Off stage, she’s just as raunchy – drinking and screwing with abandon. Whiskey and gingers are disposed of as frequently as the empty bump and grind of yet another in an endless string of blurry-eyed one night stands.
Finally fed up with her New York life and career going nowhere, Nina departs for the west coast with hopes of appearing on Comedy Prime – a TV stand-up show that promises instant fame.
As I’ve said in previous reviews, if comedy is hard, making a movie about comedy is even harder. Most fail for one basic but obvious reason – the comedy performance scenes aren’t funny. Here, in AAN, we get mixed results.
Winstead does a reasonably good job with her early stand-up scenes, but, as the film moves along, she stumbles. Then, in a key scene, very late in the film, where she has to pull off a series of impressions at a gig that will decide whether she lands that much coveted spot on the ‘Comedy Prime’ TV show, she falls flat. Her impressions are a notch below what you would expect to see from your average comedian with as much experience as her character has in the film.
Thankfully, though, for AAN, the bulk of the movie plays out off stage. Nina arrives in L.A., settles into her agent’s friend’s house, meets a dude and makes a go of it.
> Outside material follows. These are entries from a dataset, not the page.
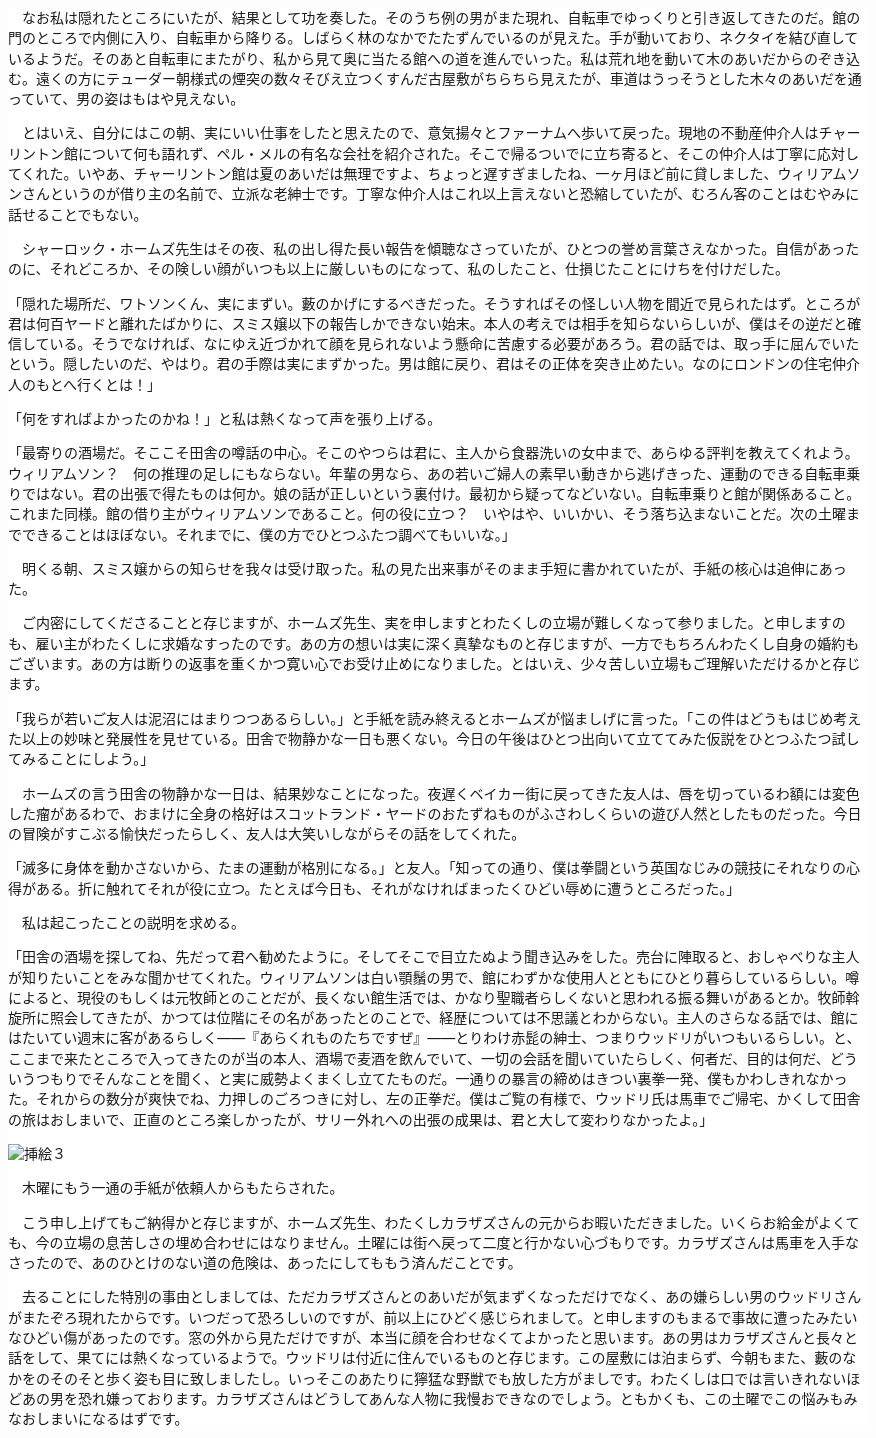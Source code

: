 　なお私は隠れたところにいたが、結果として功を奏した。そのうち例の男がまた現れ、自転車でゆっくりと引き返してきたのだ。館の門のところで内側に入り、自転車から降りる。しばらく林のなかでたたずんでいるのが見えた。手が動いており、ネクタイを結び直しているようだ。そのあと自転車にまたがり、私から見て奥に当たる館への道を進んでいった。私は荒れ地を動いて木のあいだからのぞき込む。遠くの方にテューダー朝様式の煙突の数々そびえ立つくすんだ古屋敷がちらちら見えたが、車道はうっそうとした木々のあいだを通っていて、男の姿はもはや見えない。

　とはいえ、自分にはこの朝、実にいい仕事をしたと思えたので、意気揚々とファーナムへ歩いて戻った。現地の不動産仲介人はチャーリントン館について何も語れず、ペル・メルの有名な会社を紹介された。そこで帰るついでに立ち寄ると、そこの仲介人は丁寧に応対してくれた。いやあ、チャーリントン館は夏のあいだは無理ですよ、ちょっと遅すぎましたね、一ヶ月ほど前に貸しました、ウィリアムソンさんというのが借り主の名前で、立派な老紳士です。丁寧な仲介人はこれ以上言えないと恐縮していたが、むろん客のことはむやみに話せることでもない。

　シャーロック・ホームズ先生はその夜、私の出し得た長い報告を傾聴なさっていたが、ひとつの誉め言葉さえなかった。自信があったのに、それどころか、その険しい顔がいつも以上に厳しいものになって、私のしたこと、仕損じたことにけちを付けだした。

「隠れた場所だ、ワトソンくん、実にまずい。藪のかげにするべきだった。そうすればその怪しい人物を間近で見られたはず。ところが君は何百ヤードと離れたばかりに、スミス嬢以下の報告しかできない始末。本人の考えでは相手を知らないらしいが、僕はその逆だと確信している。そうでなければ、なにゆえ近づかれて顔を見られないよう懸命に苦慮する必要があろう。君の話では、取っ手に屈んでいたという。隠したいのだ、やはり。君の手際は実にまずかった。男は館に戻り、君はその正体を突き止めたい。なのにロンドンの住宅仲介人のもとへ行くとは！」

「何をすればよかったのかね！」と私は熱くなって声を張り上げる。

「最寄りの酒場だ。そここそ田舎の噂話の中心。そこのやつらは君に、主人から食器洗いの女中まで、あらゆる評判を教えてくれよう。ウィリアムソン？　何の推理の足しにもならない。年輩の男なら、あの若いご婦人の素早い動きから逃げきった、運動のできる自転車乗りではない。君の出張で得たものは何か。娘の話が正しいという裏付け。最初から疑ってなどいない。自転車乗りと館が関係あること。これまた同様。館の借り主がウィリアムソンであること。何の役に立つ？　いやはや、いいかい、そう落ち込まないことだ。次の土曜までできることはほぼない。それまでに、僕の方でひとつふたつ調べてもいいな。」

　明くる朝、スミス嬢からの知らせを我々は受け取った。私の見た出来事がそのまま手短に書かれていたが、手紙の核心は追伸にあった。




　ご内密にしてくださることと存じますが、ホームズ先生、実を申しますとわたくしの立場が難しくなって参りました。と申しますのも、雇い主がわたくしに求婚なすったのです。あの方の想いは実に深く真摯なものと存じますが、一方でもちろんわたくし自身の婚約もございます。あの方は断りの返事を重くかつ寛い心でお受け止めになりました。とはいえ、少々苦しい立場もご理解いただけるかと存じます。





「我らが若いご友人は泥沼にはまりつつあるらしい。」と手紙を読み終えるとホームズが悩ましげに言った。「この件はどうもはじめ考えた以上の妙味と発展性を見せている。田舎で物静かな一日も悪くない。今日の午後はひとつ出向いて立ててみた仮説をひとつふたつ試してみることにしよう。」

　ホームズの言う田舎の物静かな一日は、結果妙なことになった。夜遅くベイカー街に戻ってきた友人は、唇を切っているわ額には変色した瘤があるわで、おまけに全身の格好はスコットランド・ヤードのおたずねものがふさわしくらいの遊び人然としたものだった。今日の冒険がすこぶる愉快だったらしく、友人は大笑いしながらその話をしてくれた。

「滅多に身体を動かさないから、たまの運動が格別になる。」と友人。「知っての通り、僕は拳闘という英国なじみの競技にそれなりの心得がある。折に触れてそれが役に立つ。たとえば今日も、それがなければまったくひどい辱めに遭うところだった。」

　私は起こったことの説明を求める。

「田舎の酒場を探してね、先だって君へ勧めたように。そしてそこで目立たぬよう聞き込みをした。売台に陣取ると、おしゃべりな主人が知りたいことをみな聞かせてくれた。ウィリアムソンは白い顎鬚の男で、館にわずかな使用人とともにひとり暮らしているらしい。噂によると、現役のもしくは元牧師とのことだが、長くない館生活では、かなり聖職者らしくないと思われる振る舞いがあるとか。牧師斡旋所に照会してきたが、かつては位階にその名があったとのことで、経歴については不思議とわからない。主人のさらなる話では、館にはたいてい週末に客があるらしく――『あらくれものたちですぜ』――とりわけ赤髭の紳士、つまりウッドリがいつもいるらしい。と、ここまで来たところで入ってきたのが当の本人、酒場で麦酒を飲んでいて、一切の会話を聞いていたらしく、何者だ、目的は何だ、どういうつもりでそんなことを聞く、と実に威勢よくまくし立てたものだ。一通りの暴言の締めはきつい裏拳一発、僕もかわしきれなかった。それからの数分が爽快でね、力押しのごろつきに対し、左の正拳だ。僕はご覧の有様で、ウッドリ氏は馬車でご帰宅、かくして田舎の旅はおしまいで、正直のところ楽しかったが、サリー外れへの出張の成果は、君と大して変わりなかったよ。」

![挿絵３](https://www.aozora.gr.jp/cards/000009/files/fig54914_03.png)

　木曜にもう一通の手紙が依頼人からもたらされた。




　こう申し上げてもご納得かと存じますが、ホームズ先生、わたくしカラザズさんの元からお暇いただきました。いくらお給金がよくても、今の立場の息苦しさの埋め合わせにはなりません。土曜には街へ戻って二度と行かない心づもりです。カラザズさんは馬車を入手なさったので、あのひとけのない道の危険は、あったにしてももう済んだことです。

　去ることにした特別の事由としましては、ただカラザズさんとのあいだが気まずくなっただけでなく、あの嫌らしい男のウッドリさんがまたぞろ現れたからです。いつだって恐ろしいのですが、前以上にひどく感じられまして。と申しますのもまるで事故に遭ったみたいなひどい傷があったのです。窓の外から見ただけですが、本当に顔を合わせなくてよかったと思います。あの男はカラザズさんと長々と話をして、果てには熱くなっているようで。ウッドリは付近に住んでいるものと存じます。この屋敷には泊まらず、今朝もまた、藪のなかをのそのそと歩く姿も目に致しましたし。いっそこのあたりに獰猛な野獣でも放した方がましです。わたくしは口では言いきれないほどあの男を恐れ嫌っております。カラザズさんはどうしてあんな人物に我慢おできなのでしょう。ともかくも、この土曜でこの悩みもみなおしまいになるはずです。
That house that she crashes at is owned by Lake (Kate del Catillo) who, at first, comes across as a cookie cutter L.A. spacecake – on Nina’s first night there, she ropes her into a too intense ‘let’s get real’ powwow with her equally out-there friends. Later on, though, when she and her partner, Paula (Clea DuVall) get into a tiff, the two give Nina a gift as they model a rage-free, though awkwardly stilted, way to resolve a small, yet, nagging issue.
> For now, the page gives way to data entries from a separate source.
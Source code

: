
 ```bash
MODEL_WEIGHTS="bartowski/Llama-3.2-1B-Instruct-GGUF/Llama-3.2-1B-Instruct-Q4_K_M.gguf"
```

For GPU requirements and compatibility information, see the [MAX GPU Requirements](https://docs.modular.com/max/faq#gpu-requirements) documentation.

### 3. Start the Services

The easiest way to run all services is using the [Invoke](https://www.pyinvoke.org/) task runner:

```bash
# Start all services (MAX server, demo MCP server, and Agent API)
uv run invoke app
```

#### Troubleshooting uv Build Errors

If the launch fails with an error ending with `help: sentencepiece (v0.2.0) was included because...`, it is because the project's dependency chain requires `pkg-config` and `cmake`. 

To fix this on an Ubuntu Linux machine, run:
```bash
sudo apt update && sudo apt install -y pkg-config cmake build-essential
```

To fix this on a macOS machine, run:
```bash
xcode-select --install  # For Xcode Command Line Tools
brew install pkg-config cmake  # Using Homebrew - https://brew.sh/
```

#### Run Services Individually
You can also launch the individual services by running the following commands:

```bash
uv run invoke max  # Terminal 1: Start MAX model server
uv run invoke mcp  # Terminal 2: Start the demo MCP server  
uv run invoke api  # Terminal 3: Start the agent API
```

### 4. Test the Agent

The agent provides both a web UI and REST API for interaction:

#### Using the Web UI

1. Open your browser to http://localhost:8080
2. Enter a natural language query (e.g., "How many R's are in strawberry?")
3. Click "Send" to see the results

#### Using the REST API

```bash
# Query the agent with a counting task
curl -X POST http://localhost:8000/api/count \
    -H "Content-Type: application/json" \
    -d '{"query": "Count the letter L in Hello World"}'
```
A few scenes later, Nina meets a cool operator named Rafe (Common) and, though things get off to a rocky start, they’re soon joined at the hip…and a few other places.
The patient and understanding Rafe is clearly someone Nina needs. He’s sensitive without being a doormat and demands more of her than pretty much every other guy who has shared her bed. Though they have a real chance to make this work, it’s clear that something dark is troubling Nina and it threatens to not only destroy this new found love, but her, as well.
Rafe is Nina’s soft place to fall, if she can ever get out of her own way to see that, but the famous rapper playing him seems a little lost in the role. He’s not bad, but he’s not exactly good, either. He wears the same slightly amused, slightly unsure expression on his face for most of the film. Luckily, the camera likes him and he has a natural charisma that offsets his limited abilities as an actor. Though, they really should’ve looked for someone better. Common doesn’t sink the film, but his one dimensional performance weakens his character’s believability and waters down his scenes with Winstead.
On the other hand, off stage, Winstead is terrific. She nails Nina’s self-destructive, tough-as-nails personality. In fact, she plunges into the role so thoroughly, that you almost wish she was trying to make it as anything other than a stand-up comedian. A high-strung, nervous wreck, quick to strike out at both friend and foe, Winstead drops all disguises and moves us with a raw and deeply felt performance of a very troubled woman.
In the end, as the last moments of AAN fade from the screen, what we’re left with is a film that fails as often as it succeeds. It’s the two-steps-forward-one-step-back of movies. Its drama cuts deep, but its comedy only scratches the surface. Winstead is strong off stage, but weak on.
In a film about a comedy performer, that just isn’t good enough.